Begin at the top of the entries below and write out every line through the one containing "## Overview", excluding pictures.
________
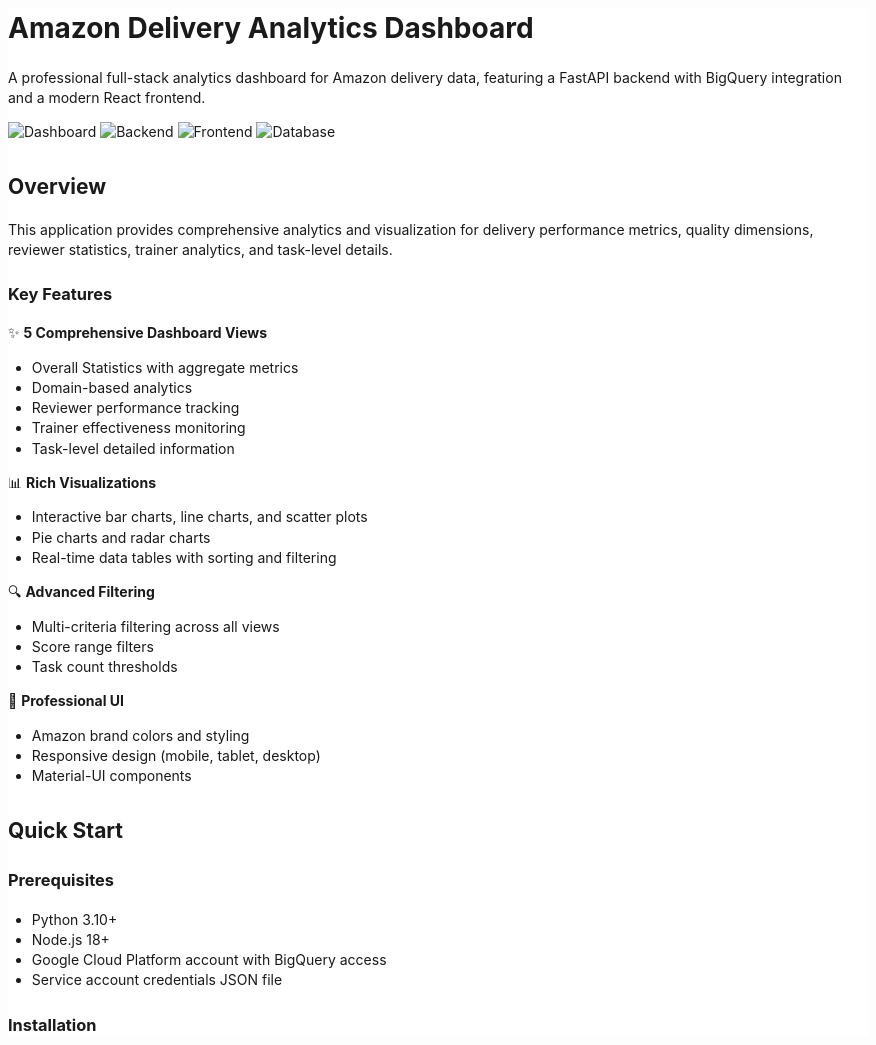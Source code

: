 # Amazon Delivery Analytics Dashboard

A professional full-stack analytics dashboard for Amazon delivery data, featuring a FastAPI backend with BigQuery integration and a modern React frontend.

![Dashboard](https://img.shields.io/badge/Status-Production%20Ready-green)
![Backend](https://img.shields.io/badge/Backend-FastAPI-009688)
![Frontend](https://img.shields.io/badge/Frontend-React-61DAFB)
![Database](https://img.shields.io/badge/Database-BigQuery-4285F4)

## Overview

This application provides comprehensive analytics and visualization for delivery performance metrics, quality dimensions, reviewer statistics, trainer analytics, and task-level details.

### Key Features

✨ **5 Comprehensive Dashboard Views**
- Overall Statistics with aggregate metrics
- Domain-based analytics
- Reviewer performance tracking
- Trainer effectiveness monitoring
- Task-level detailed information

📊 **Rich Visualizations**
- Interactive bar charts, line charts, and scatter plots
- Pie charts and radar charts
- Real-time data tables with sorting and filtering

🔍 **Advanced Filtering**
- Multi-criteria filtering across all views
- Score range filters
- Task count thresholds

🎨 **Professional UI**
- Amazon brand colors and styling
- Responsive design (mobile, tablet, desktop)
- Material-UI components

## Quick Start

### Prerequisites
- Python 3.10+
- Node.js 18+
- Google Cloud Platform account with BigQuery access
- Service account credentials JSON file

### Installation
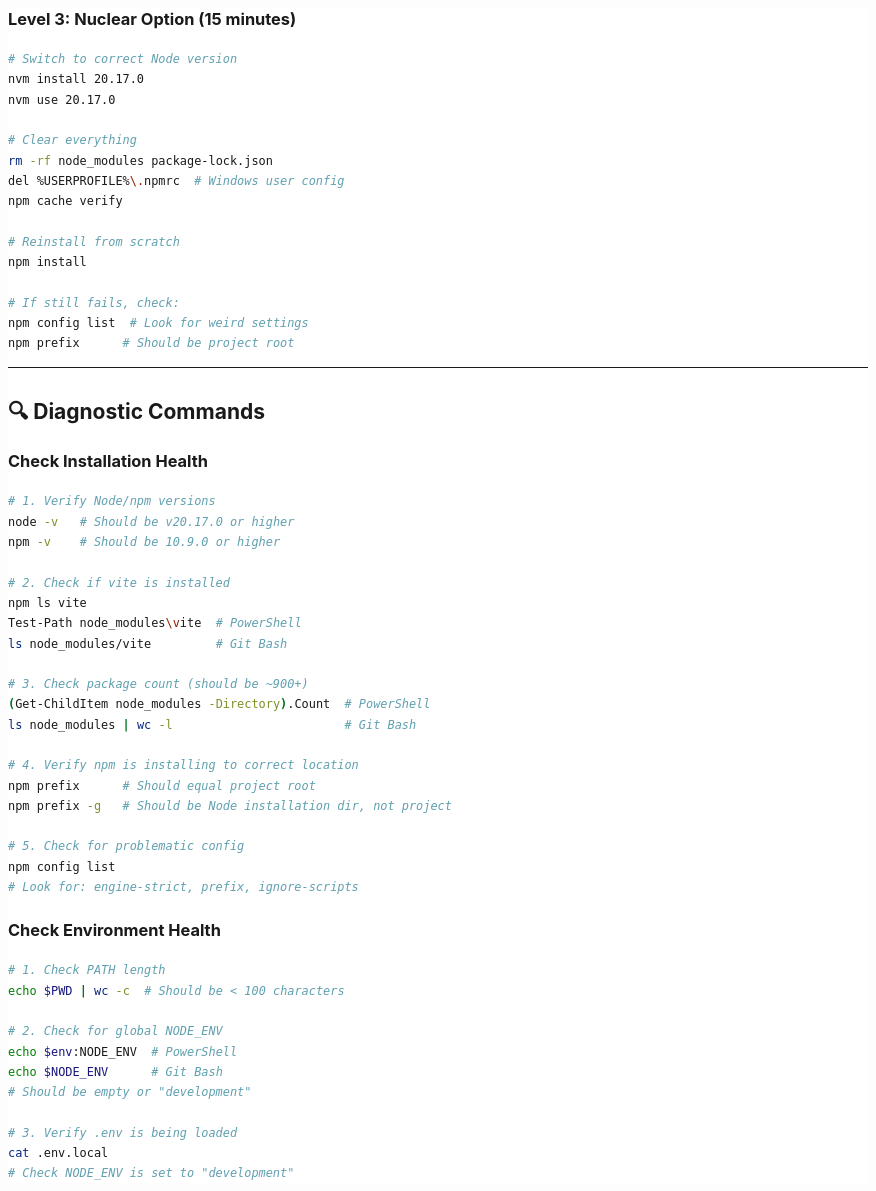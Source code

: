 ### Level 3: Nuclear Option (15 minutes)

```bash
# Switch to correct Node version
nvm install 20.17.0
nvm use 20.17.0

# Clear everything
rm -rf node_modules package-lock.json
del %USERPROFILE%\.npmrc  # Windows user config
npm cache verify

# Reinstall from scratch
npm install

# If still fails, check:
npm config list  # Look for weird settings
npm prefix      # Should be project root
```

---

## 🔍 Diagnostic Commands

### Check Installation Health

```bash
# 1. Verify Node/npm versions
node -v   # Should be v20.17.0 or higher
npm -v    # Should be 10.9.0 or higher

# 2. Check if vite is installed
npm ls vite
Test-Path node_modules\vite  # PowerShell
ls node_modules/vite         # Git Bash

# 3. Check package count (should be ~900+)
(Get-ChildItem node_modules -Directory).Count  # PowerShell
ls node_modules | wc -l                        # Git Bash

# 4. Verify npm is installing to correct location
npm prefix      # Should equal project root
npm prefix -g   # Should be Node installation dir, not project

# 5. Check for problematic config
npm config list
# Look for: engine-strict, prefix, ignore-scripts
```

### Check Environment Health

```bash
# 1. Check PATH length
echo $PWD | wc -c  # Should be < 100 characters

# 2. Check for global NODE_ENV
echo $env:NODE_ENV  # PowerShell
echo $NODE_ENV      # Git Bash
# Should be empty or "development"

# 3. Verify .env is being loaded
cat .env.local
# Check NODE_ENV is set to "development"

```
________
| Written response |
Source code

: # Amazon Delivery Analytics Dashboard

A professional full-stack analytics dashboard for Amazon delivery data, featuring a FastAPI backend with BigQuery integration and a modern React frontend.

![Dashboard](https://img.shields.io/badge/Status-Production%20Ready-green)
![Backend](https://img.shields.io/badge/Backend-FastAPI-009688)
![Frontend](https://img.shields.io/badge/Frontend-React-61DAFB)
![Database](https://img.shields.io/badge/Database-BigQuery-4285F4)

## Overview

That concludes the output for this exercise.